Now, time for a test. Using Aireplay-ng and MDK3 from earlier tutorials, target your own Wi-Fi network (or one you have permission to) and record the results. You should notice two different patterns of in the attacks, and as a defender, you'll be able to determine which program is running from the data Wireshark shows you.
- Aireplay-ng: With Aireplay-ng, you should see nothing but yellow deauthentication attacks; This is the only option given in Aireplay-ng, and you can set a value to the number of packets to send in your attack to see how many you receive intact in Wireshark.
- MDK3: A pattern of orange and yellow stripes make MDK3 stick out as distinct in its attack signature, peppering targets with combined deauthentication and disassociation frames. Training MDK3 on a target will result in choking of green data packets after bursts of yellow and orange packets flood the channel.

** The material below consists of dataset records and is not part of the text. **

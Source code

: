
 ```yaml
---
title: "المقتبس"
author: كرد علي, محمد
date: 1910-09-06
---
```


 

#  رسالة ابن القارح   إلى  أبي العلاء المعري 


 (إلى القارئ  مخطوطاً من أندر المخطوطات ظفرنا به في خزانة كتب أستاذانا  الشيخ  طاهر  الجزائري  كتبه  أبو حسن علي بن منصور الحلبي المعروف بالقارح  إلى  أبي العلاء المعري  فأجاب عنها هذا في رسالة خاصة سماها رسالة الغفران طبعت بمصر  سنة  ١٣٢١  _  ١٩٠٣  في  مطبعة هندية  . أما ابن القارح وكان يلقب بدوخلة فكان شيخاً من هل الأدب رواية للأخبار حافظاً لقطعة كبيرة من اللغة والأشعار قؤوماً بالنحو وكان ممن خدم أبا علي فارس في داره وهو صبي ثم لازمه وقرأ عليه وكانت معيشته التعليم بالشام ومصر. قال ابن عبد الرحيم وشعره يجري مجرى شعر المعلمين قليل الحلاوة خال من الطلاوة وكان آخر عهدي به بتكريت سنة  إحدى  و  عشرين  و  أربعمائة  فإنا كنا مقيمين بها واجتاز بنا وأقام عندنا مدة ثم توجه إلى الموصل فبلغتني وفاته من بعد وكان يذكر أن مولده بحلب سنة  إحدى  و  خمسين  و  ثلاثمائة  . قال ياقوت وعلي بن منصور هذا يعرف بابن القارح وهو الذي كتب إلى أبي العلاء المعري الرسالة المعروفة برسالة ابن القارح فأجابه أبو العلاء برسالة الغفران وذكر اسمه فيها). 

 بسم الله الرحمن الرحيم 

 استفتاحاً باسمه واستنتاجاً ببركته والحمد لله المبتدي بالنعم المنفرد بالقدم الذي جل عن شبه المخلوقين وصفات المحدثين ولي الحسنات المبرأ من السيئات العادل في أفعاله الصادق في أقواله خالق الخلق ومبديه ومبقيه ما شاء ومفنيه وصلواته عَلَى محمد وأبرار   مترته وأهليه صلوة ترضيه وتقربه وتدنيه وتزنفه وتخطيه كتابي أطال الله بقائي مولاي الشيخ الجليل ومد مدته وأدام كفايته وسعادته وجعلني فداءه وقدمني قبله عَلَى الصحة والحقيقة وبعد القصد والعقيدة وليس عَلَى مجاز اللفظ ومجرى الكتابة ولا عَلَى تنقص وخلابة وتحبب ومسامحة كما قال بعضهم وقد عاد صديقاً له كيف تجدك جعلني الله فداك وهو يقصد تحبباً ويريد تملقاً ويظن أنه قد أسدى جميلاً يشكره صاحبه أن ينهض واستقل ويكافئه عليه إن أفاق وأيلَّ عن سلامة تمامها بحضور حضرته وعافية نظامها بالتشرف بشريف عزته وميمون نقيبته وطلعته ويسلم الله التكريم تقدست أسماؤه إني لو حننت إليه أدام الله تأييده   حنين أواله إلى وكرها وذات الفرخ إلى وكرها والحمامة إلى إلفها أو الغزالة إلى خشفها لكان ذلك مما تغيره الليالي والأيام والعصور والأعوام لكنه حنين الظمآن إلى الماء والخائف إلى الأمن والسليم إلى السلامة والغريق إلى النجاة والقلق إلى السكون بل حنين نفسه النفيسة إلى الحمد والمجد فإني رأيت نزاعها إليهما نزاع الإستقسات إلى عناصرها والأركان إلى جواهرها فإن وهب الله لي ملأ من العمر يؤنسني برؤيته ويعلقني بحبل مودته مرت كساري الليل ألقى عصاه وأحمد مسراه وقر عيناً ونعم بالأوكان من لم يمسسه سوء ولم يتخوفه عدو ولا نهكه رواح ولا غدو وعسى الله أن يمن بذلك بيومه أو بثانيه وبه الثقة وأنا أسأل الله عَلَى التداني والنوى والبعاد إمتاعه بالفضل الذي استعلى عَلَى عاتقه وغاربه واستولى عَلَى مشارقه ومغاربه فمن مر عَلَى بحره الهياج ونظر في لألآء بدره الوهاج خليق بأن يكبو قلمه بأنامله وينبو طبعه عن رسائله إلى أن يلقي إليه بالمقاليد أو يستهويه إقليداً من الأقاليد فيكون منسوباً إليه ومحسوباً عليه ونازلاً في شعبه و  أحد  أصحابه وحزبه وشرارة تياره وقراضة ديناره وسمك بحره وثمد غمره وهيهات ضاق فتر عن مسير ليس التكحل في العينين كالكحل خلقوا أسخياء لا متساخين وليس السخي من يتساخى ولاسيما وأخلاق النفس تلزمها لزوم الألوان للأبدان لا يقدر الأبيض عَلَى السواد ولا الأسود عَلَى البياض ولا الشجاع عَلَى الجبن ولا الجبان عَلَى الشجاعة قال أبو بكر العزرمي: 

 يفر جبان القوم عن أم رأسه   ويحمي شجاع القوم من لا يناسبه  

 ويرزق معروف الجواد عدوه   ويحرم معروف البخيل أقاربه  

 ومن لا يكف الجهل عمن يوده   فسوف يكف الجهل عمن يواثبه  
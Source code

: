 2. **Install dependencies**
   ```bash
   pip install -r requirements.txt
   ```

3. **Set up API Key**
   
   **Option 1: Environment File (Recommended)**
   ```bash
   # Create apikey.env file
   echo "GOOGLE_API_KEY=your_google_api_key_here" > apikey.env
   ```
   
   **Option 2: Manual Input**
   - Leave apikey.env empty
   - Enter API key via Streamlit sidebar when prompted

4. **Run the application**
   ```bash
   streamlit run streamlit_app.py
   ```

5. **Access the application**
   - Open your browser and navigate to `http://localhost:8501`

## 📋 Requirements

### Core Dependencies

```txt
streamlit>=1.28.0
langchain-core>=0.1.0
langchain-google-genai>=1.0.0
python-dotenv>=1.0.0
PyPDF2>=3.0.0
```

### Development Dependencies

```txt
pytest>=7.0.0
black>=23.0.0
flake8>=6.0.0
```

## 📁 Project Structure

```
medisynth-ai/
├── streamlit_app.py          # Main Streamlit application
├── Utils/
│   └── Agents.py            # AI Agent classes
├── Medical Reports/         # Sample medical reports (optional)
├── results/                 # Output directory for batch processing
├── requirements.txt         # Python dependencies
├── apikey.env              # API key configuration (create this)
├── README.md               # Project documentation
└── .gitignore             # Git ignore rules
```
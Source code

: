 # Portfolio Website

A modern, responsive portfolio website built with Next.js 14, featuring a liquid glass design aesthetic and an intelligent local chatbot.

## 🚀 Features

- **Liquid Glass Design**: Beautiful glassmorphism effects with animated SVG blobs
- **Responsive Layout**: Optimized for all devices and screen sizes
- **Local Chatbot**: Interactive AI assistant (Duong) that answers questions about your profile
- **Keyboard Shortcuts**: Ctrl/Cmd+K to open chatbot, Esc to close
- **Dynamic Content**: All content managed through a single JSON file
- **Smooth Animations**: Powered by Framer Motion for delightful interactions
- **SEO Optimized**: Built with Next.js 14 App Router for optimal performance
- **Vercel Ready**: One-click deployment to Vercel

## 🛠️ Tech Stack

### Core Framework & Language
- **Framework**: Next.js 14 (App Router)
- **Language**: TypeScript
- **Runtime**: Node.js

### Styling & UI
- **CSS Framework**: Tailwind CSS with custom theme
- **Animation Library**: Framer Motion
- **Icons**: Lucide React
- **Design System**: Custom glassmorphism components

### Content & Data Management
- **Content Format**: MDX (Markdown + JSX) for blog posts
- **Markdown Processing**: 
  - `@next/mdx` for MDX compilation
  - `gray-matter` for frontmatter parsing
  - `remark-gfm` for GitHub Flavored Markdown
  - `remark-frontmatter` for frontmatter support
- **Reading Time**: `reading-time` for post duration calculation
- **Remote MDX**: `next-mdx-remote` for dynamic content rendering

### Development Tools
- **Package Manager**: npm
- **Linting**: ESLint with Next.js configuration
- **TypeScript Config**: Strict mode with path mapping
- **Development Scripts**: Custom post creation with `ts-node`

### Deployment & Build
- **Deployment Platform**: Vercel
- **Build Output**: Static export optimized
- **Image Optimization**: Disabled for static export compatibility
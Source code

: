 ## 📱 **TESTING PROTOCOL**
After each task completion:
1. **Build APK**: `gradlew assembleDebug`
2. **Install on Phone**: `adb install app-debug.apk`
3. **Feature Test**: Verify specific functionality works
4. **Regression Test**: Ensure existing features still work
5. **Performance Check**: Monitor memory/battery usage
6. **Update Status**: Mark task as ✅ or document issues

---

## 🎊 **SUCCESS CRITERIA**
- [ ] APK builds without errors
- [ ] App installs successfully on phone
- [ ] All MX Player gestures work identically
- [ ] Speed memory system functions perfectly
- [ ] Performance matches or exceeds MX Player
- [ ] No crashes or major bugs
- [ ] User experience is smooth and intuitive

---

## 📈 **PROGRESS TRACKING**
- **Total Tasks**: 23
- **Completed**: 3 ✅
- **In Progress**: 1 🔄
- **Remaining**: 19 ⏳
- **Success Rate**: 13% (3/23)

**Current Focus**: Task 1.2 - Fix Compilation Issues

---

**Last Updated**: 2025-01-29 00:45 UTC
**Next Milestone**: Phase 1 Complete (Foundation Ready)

While floods of these packets are positive signs of an attack in progress, sometimes these packets do occur under normal circumstances on networks, especially corporate networks capable of "suppressing" rogue access points. If you see a few lone disassociation packets or the occasional deauth, it may not be cause for alarm.
To further refine your search, it's obvious how useful filters are. Rather than painfully learning every type of expression for the syntax allowed, Wireshark has a handy hacker way of setting anything as a display filter. Click on a packet from a network that you are interested in, and we'll use the information inside it to create a new display filter to only show packets transmitted from that device.
On the bottom pane, click the downward facing arrows to expand the information in the packet. If you want to filter for everything like that thing (or filter that thing out), right-click on it, then select "Apply as Filter," followed by "Selected."
You can also easily set colorized filters here, as well.
Now, you can use this to make it so you only see transmissions to or from a particular MAC address. This is helpful for cutting through other devices that meet your display filter but still aren't relevant. To add anything to your filter, just type || after your last filter term, and add a new one. This means "or," allowing you to add more conditions a filter will match.
To build more sophisticated filters, you can also combine them with && statements to make the following filter a requirement, or replace the == symbol with != to specify "does not equal" to filter out anything that does match that an undesirable value.
Wireshark and other tools can be used to quickly get to the bottom of any suspected jamming. Because the tools to detect and localize jamming are free and available to anyone, hackers using tools like MDK3 and Aireplay-ng may be letting a network administrator know what you're doing, right down to the program you're using for the attack. This level of information is extremely useful for defenders, who can use it to create tools to automatically defend a network. Hackers, on the other hand, should keep in mind how many alarm bells they may trigger with such activities.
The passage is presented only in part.